Task description: Leave out all pictures while repeating the records exactly and completely.

Data:
□ □ □ □ □

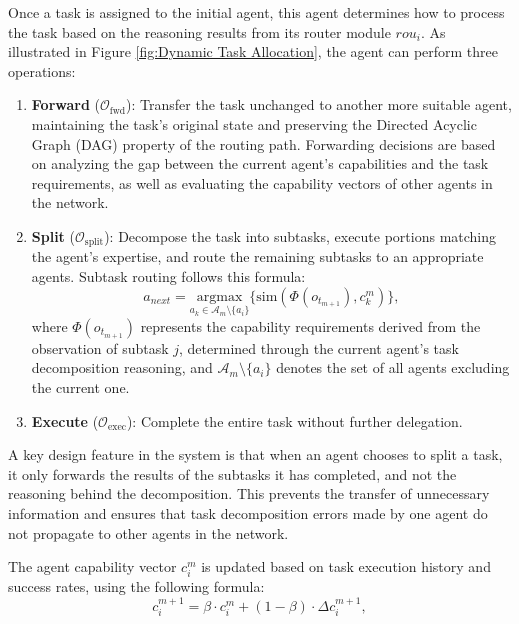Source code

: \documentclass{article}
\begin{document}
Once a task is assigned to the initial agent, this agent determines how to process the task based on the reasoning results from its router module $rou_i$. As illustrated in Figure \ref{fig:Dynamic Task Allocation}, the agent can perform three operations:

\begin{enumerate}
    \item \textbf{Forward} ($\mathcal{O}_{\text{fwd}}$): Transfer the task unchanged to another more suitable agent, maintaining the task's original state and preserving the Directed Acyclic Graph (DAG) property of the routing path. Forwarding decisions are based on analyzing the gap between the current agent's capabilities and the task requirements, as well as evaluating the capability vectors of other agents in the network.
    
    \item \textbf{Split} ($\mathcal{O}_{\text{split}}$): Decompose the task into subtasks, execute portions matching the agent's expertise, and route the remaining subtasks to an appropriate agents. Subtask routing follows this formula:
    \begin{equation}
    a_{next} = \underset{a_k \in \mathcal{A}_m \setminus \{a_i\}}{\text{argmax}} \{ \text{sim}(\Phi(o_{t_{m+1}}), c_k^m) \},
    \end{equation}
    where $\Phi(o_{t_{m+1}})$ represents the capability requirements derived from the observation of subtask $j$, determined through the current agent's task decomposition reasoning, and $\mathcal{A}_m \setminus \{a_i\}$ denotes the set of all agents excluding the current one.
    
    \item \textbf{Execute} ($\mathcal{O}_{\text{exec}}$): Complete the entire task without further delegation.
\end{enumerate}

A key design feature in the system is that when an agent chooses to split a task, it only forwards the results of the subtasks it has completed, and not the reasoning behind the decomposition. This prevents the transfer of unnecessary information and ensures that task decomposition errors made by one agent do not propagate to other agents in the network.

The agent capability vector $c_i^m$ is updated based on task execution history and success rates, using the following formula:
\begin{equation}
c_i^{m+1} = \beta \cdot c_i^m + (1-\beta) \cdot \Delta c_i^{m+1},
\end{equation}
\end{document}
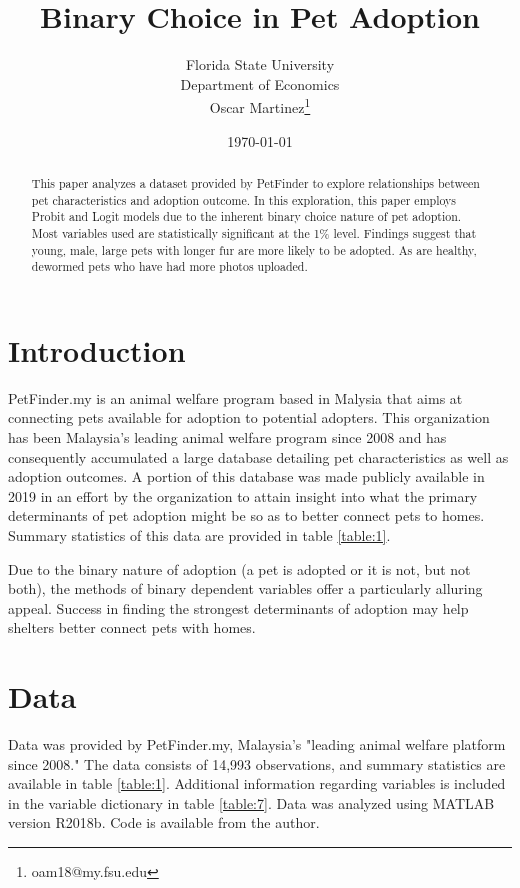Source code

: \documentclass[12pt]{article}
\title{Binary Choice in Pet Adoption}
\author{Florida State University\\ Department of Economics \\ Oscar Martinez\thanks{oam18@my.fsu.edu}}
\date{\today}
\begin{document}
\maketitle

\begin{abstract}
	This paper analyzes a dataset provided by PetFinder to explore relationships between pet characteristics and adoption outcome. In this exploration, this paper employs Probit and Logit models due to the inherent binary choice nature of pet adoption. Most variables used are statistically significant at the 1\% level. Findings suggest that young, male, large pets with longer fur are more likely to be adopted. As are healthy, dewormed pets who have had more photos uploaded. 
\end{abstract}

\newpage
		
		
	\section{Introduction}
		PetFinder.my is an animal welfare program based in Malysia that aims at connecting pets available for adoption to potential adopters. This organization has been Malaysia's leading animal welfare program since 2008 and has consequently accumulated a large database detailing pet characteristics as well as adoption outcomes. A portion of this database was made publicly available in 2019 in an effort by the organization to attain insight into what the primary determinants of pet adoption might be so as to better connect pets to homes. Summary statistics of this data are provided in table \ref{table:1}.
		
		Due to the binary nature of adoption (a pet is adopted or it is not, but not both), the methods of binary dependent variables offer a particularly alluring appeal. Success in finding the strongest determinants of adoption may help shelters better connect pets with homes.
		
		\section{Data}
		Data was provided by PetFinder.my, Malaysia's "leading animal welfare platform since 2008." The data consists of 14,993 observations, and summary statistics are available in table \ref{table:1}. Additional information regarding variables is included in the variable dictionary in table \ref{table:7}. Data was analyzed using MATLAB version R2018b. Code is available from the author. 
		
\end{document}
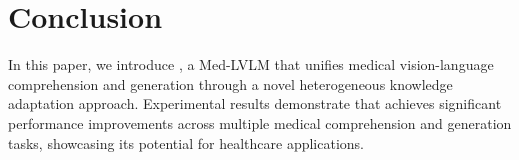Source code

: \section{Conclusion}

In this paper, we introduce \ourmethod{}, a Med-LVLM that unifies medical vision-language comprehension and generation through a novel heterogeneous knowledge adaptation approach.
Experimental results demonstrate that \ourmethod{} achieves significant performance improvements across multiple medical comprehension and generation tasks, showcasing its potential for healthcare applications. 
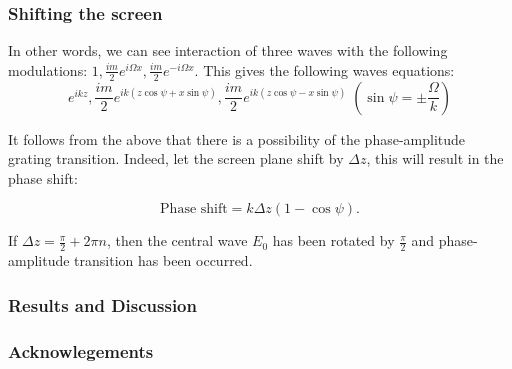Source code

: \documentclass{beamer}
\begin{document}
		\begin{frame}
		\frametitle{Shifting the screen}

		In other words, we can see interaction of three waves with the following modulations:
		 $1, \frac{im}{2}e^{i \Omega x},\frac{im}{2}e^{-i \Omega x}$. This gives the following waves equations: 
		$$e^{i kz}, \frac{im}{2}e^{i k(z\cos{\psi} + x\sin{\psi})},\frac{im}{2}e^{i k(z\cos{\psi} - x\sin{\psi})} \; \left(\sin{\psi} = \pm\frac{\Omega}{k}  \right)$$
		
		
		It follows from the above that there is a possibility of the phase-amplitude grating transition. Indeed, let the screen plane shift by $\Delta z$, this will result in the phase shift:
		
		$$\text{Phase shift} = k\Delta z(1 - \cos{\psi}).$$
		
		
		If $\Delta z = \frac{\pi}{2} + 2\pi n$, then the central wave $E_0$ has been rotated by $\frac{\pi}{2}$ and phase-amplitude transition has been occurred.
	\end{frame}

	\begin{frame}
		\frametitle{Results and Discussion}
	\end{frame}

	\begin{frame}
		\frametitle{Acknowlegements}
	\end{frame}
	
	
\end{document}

□ □ □ □ □

Reply:
Source code

: \documentclass{article}
\begin{document}
Once a task is assigned to the initial agent, this agent determines how to process the task based on the reasoning results from its router module $rou_i$. As illustrated in Figure \ref{fig:Dynamic Task Allocation}, the agent can perform three operations:

\begin{enumerate}
    \item \textbf{Forward} ($\mathcal{O}_{\text{fwd}}$): Transfer the task unchanged to another more suitable agent, maintaining the task's original state and preserving the Directed Acyclic Graph (DAG) property of the routing path. Forwarding decisions are based on analyzing the gap between the current agent's capabilities and the task requirements, as well as evaluating the capability vectors of other agents in the network.
    
    \item \textbf{Split} ($\mathcal{O}_{\text{split}}$): Decompose the task into subtasks, execute portions matching the agent's expertise, and route the remaining subtasks to an appropriate agents. Subtask routing follows this formula:
    \begin{equation}
    a_{next} = \underset{a_k \in \mathcal{A}_m \setminus \{a_i\}}{\text{argmax}} \{ \text{sim}(\Phi(o_{t_{m+1}}), c_k^m) \},
    \end{equation}
    where $\Phi(o_{t_{m+1}})$ represents the capability requirements derived from the observation of subtask $j$, determined through the current agent's task decomposition reasoning, and $\mathcal{A}_m \setminus \{a_i\}$ denotes the set of all agents excluding the current one.
    
    \item \textbf{Execute} ($\mathcal{O}_{\text{exec}}$): Complete the entire task without further delegation.
\end{enumerate}

A key design feature in the system is that when an agent chooses to split a task, it only forwards the results of the subtasks it has completed, and not the reasoning behind the decomposition. This prevents the transfer of unnecessary information and ensures that task decomposition errors made by one agent do not propagate to other agents in the network.

The agent capability vector $c_i^m$ is updated based on task execution history and success rates, using the following formula:
\begin{equation}
c_i^{m+1} = \beta \cdot c_i^m + (1-\beta) \cdot \Delta c_i^{m+1},
\end{equation}
\end{document}
Source code

: \documentclass[12pt]{article}
\title{Binary Choice in Pet Adoption}
\author{Florida State University\\ Department of Economics \\ Oscar Martinez\thanks{oam18@my.fsu.edu}}
\date{\today}
\begin{document}
\maketitle

\begin{abstract}
	This paper analyzes a dataset provided by PetFinder to explore relationships between pet characteristics and adoption outcome. In this exploration, this paper employs Probit and Logit models due to the inherent binary choice nature of pet adoption. Most variables used are statistically significant at the 1\% level. Findings suggest that young, male, large pets with longer fur are more likely to be adopted. As are healthy, dewormed pets who have had more photos uploaded. 
\end{abstract}

\newpage
		
		
	\section{Introduction}
		PetFinder.my is an animal welfare program based in Malysia that aims at connecting pets available for adoption to potential adopters. This organization has been Malaysia's leading animal welfare program since 2008 and has consequently accumulated a large database detailing pet characteristics as well as adoption outcomes. A portion of this database was made publicly available in 2019 in an effort by the organization to attain insight into what the primary determinants of pet adoption might be so as to better connect pets to homes. Summary statistics of this data are provided in table \ref{table:1}.
		
		Due to the binary nature of adoption (a pet is adopted or it is not, but not both), the methods of binary dependent variables offer a particularly alluring appeal. Success in finding the strongest determinants of adoption may help shelters better connect pets with homes.
		
		\section{Data}
		Data was provided by PetFinder.my, Malaysia's "leading animal welfare platform since 2008." The data consists of 14,993 observations, and summary statistics are available in table \ref{table:1}. Additional information regarding variables is included in the variable dictionary in table \ref{table:7}. Data was analyzed using MATLAB version R2018b. Code is available from the author. 
		
\end{document}
Source code

: \section{Conclusion}

In this paper, we introduce \ourmethod{}, a Med-LVLM that unifies medical vision-language comprehension and generation through a novel heterogeneous knowledge adaptation approach.
Experimental results demonstrate that \ourmethod{} achieves significant performance improvements across multiple medical comprehension and generation tasks, showcasing its potential for healthcare applications. 
Source code

: \documentclass{beamer}
\begin{document}
		\begin{frame}
		\frametitle{Shifting the screen}

		In other words, we can see interaction of three waves with the following modulations:
		 $1, \frac{im}{2}e^{i \Omega x},\frac{im}{2}e^{-i \Omega x}$. This gives the following waves equations: 
		$$e^{i kz}, \frac{im}{2}e^{i k(z\cos{\psi} + x\sin{\psi})},\frac{im}{2}e^{i k(z\cos{\psi} - x\sin{\psi})} \; \left(\sin{\psi} = \pm\frac{\Omega}{k}  \right)$$
		
		
		It follows from the above that there is a possibility of the phase-amplitude grating transition. Indeed, let the screen plane shift by $\Delta z$, this will result in the phase shift:
		
		$$\text{Phase shift} = k\Delta z(1 - \cos{\psi}).$$
		
		
		If $\Delta z = \frac{\pi}{2} + 2\pi n$, then the central wave $E_0$ has been rotated by $\frac{\pi}{2}$ and phase-amplitude transition has been occurred.
	\end{frame}

	\begin{frame}
		\frametitle{Results and Discussion}
	\end{frame}

	\begin{frame}
		\frametitle{Acknowlegements}
	\end{frame}
	
	
\end{document}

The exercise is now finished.